I think you have the right idea. We take young horses to shows to get them used to trailering and different places. We also lead them around the grounds and you could ride some in the warm up areas. Trail riding helps too.
_Posted via Mobile Device_


----------



## 2BigReds (Oct 7, 2011)

If there's any way you can simulate the PA system at home or even better, the location you'll be showing, that will help greatly! Also ride with other horses in the arena to see how he acts around them. Many horses will speed up considerably with other horses around, either to "catch up" or "beat" the other contestants. Mine did in the only show I've taken him to so far, but WP is NOT his discipline, just wanted to get him used to the atmosphere like you! The thing he was most concerned about was the PA system by far, though, and he's not spooky in the least. Even if you have a small amplifier/radio, you can have a friend speak into a microphone or even play voice recordings, just make sure it's voices and not music so it's more authentic. Hopefully you can make it loud enough that you can hear it clearly across the arena, but anything helps.

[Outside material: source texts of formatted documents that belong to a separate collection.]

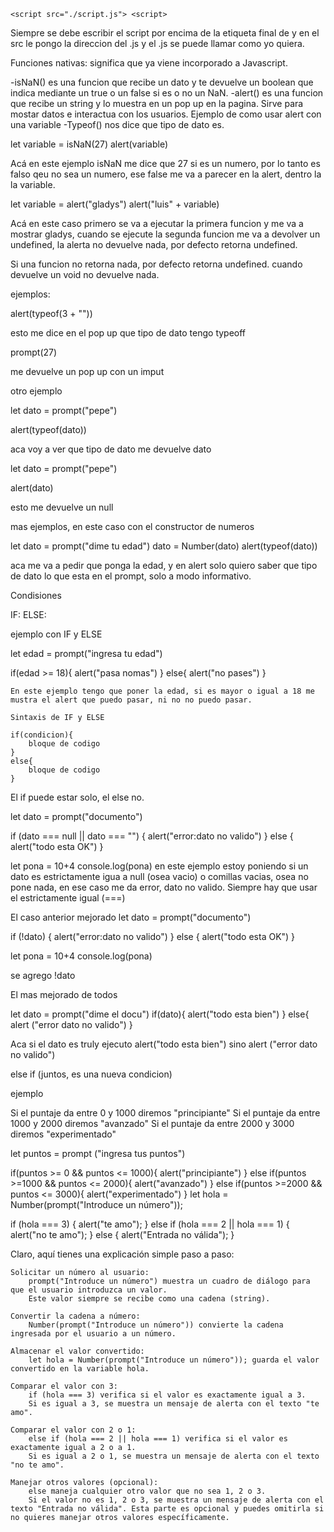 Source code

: <!DOCTYPE html>
<html lang="en">
<head>
    <meta charset="UTF-8">
    <meta name="viewport" content="width=device-width, initial-scale=1.0">
    <title>Document</title>
</head>
<body>
    
    
    <script src="./script.js"> <script>
</body>
</html>

Siempre se debe escribir el script por encima de la etiqueta final de <body> y en el src le pongo la direccion del .js y el .js se puede llamar como yo quiera.

Funciones nativas: significa que ya viene incorporado a Javascript.

-isNaN()  es una funcion que recibe un dato y te devuelve un boolean que indica mediante un true o un false si es o no un NaN.
-alert()  es una funcion que recibe un string y lo muestra en un pop up en la pagina. Sirve para mostar datos e interactua con los usuarios.
 Ejemplo de como usar alert con una variable
-Typeof() nos dice que tipo de dato es.

 let variable = isNaN(27)
 alert(variable)

 Acá en este ejemplo isNaN me dice que 27 si es un numero, por lo tanto es falso qeu no sea un numero, ese false me va a parecer en la alert, dentro la la variable. 

  let variable = alert("gladys")
 alert("luis" + variable)

 Acá en este caso primero se va a ejecutar la primera funcion y me va a mostrar gladys, cuando se ejecute la segunda funcion me va a devolver un undefined, la alerta no devuelve nada, por defecto retorna undefined.

 Si una funcion no retorna nada, por defecto retorna undefined.
 cuando devuelve un void no devuelve nada.

 ejemplos:

 alert(typeof(3 + ""))

 esto me dice en el pop up que tipo de dato tengo typeoff

 prompt(27)

 me devuelve un pop up con un imput

otro ejemplo

  let dato = prompt("pepe")

alert(typeof(dato))

aca voy a ver que tipo de dato me devuelve dato

let dato = prompt("pepe")

alert(dato)

esto me devuelve un null

mas ejemplos, en este caso con el constructor de numeros

let dato = prompt("dime tu edad")
dato = Number(dato)
alert(typeof(dato))

aca me va a pedir que ponga la edad, y en alert solo quiero saber que tipo de dato lo que esta en el prompt, solo a modo informativo.

Condisiones

IF: 
ELSE:

ejemplo con IF y ELSE

let edad = prompt("ingresa tu edad")

if(edad >= 18){
    alert("pasa nomas")
} 
else{
    alert("no pases")
}

    En este ejemplo tengo que poner la edad, si es mayor o igual a 18 me mustra el alert que puedo pasar, ni no no puedo pasar.

    Sintaxis de IF y ELSE

    if(condicion){
        bloque de codigo
    }
    else{
        bloque de codigo
    }

El if puede estar solo, el else no.

let dato = prompt("documento")

if (dato === null || dato === "") {
    alert("error:dato no valido")
}
else {
    alert("todo esta OK")
}

let pona = 10+4
console.log(pona)
en este ejemplo estoy poniendo si un dato es estrictamente igua a null (osea vacio) o comillas vacias, osea no pone nada, en ese caso me da error, dato no valido.
Siempre hay que usar el estrictamente igual (===)

El caso anterior mejorado
let dato = prompt("documento")

if (!dato) {
    alert("error:dato no valido")
}
else {
    alert("todo esta OK")
}

let pona = 10+4
console.log(pona)

se agrego !dato

El mas mejorado de todos

let dato = prompt("dime el docu")
if(dato){
    alert("todo esta bien")
}
else{
    alert ("error dato no valido")
}

Aca si el dato es truly ejecuto alert("todo esta bien") sino alert ("error dato no valido")


else if (juntos, es una nueva condicion)

ejemplo

Si el puntaje da entre 0 y 1000 diremos "principiante"
Si el puntaje da entre 1000 y 2000 diremos "avanzado"
Si el puntaje da entre 2000 y 3000 diremos "experimentado"

let puntos = prompt ("ingresa tus puntos")

if(puntos >= 0 && puntos <= 1000){
    alert("principiante")
}
else if(puntos >=1000 && puntos <= 2000){
    alert("avanzado")
}
else if(puntos >=2000 && puntos <= 3000){
    alert("experimentado")
}
let hola = Number(prompt("Introduce un número"));

if (hola === 3) {
    alert("te amo");
} else if (hola === 2 || hola === 1) {
    alert("no te amo");
} else {
    alert("Entrada no válida");
}


Claro, aquí tienes una explicación simple paso a paso:

    Solicitar un número al usuario:
        prompt("Introduce un número") muestra un cuadro de diálogo para que el usuario introduzca un valor.
        Este valor siempre se recibe como una cadena (string).

    Convertir la cadena a número:
        Number(prompt("Introduce un número")) convierte la cadena ingresada por el usuario a un número.

    Almacenar el valor convertido:
        let hola = Number(prompt("Introduce un número")); guarda el valor convertido en la variable hola.

    Comparar el valor con 3:
        if (hola === 3) verifica si el valor es exactamente igual a 3.
        Si es igual a 3, se muestra un mensaje de alerta con el texto "te amo".

    Comparar el valor con 2 o 1:
        else if (hola === 2 || hola === 1) verifica si el valor es exactamente igual a 2 o a 1.
        Si es igual a 2 o 1, se muestra un mensaje de alerta con el texto "no te amo".

    Manejar otros valores (opcional):
        else maneja cualquier otro valor que no sea 1, 2 o 3.
        Si el valor no es 1, 2 o 3, se muestra un mensaje de alerta con el texto "Entrada no válida". Esta parte es opcional y puedes omitirla si no quieres manejar otros valores específicamente.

That's all I can think of for now, but if anything else comes to mind I'll let you know! Best of luck and most importantly, have fun!


----------



## Cowgirls Boots (Apr 6, 2011)

Thanks! So far I've had him since November but he's currentt testing me on our rides and such. But anywa I plan on bringing him to local arenas and lunging him or walking around. Ill see if maybe I can get a big microphone or something of the like. Thanks!

Also- my guy is 12, is it that hard to get an 'older' (so to speak) horse to get use to the routine?
_Posted via Mobile Device_


----------



## 2BigReds (Oct 7, 2011)

Hmm, I don't think that age really matters. I would think it's more a factor of the horses's personality and trust in the rider. When I showed Sock, I had only had him for about 6 months and other than the riding time I've personally put on him as a 6yo, he had 60 days with a trainer when he was 2 1/2 then spent most of his time out with a herd.

The fact that your horse is much older and very likely has more miles on him than mine should be a plus, especially if he's used to trails.


----------



## Saddlebag (Jan 17, 2011)

Spend a lot of time with your horse, just hanging out, so his trust in you builds. The PA system isn't usually a problem but going by an elevated announcer's booth can worry a horse.


----------



## GamingGrrl (Jan 16, 2013)

I think the best thing you can do is just simply get out there and start going to small local shows.
_Posted via Mobile Device_


----------



## Cowgirls Boots (Apr 6, 2011)

We are planning on attending and showing low key this year. I don't show to be competitive. Just to have fun 
_Posted via Mobile Device_


----------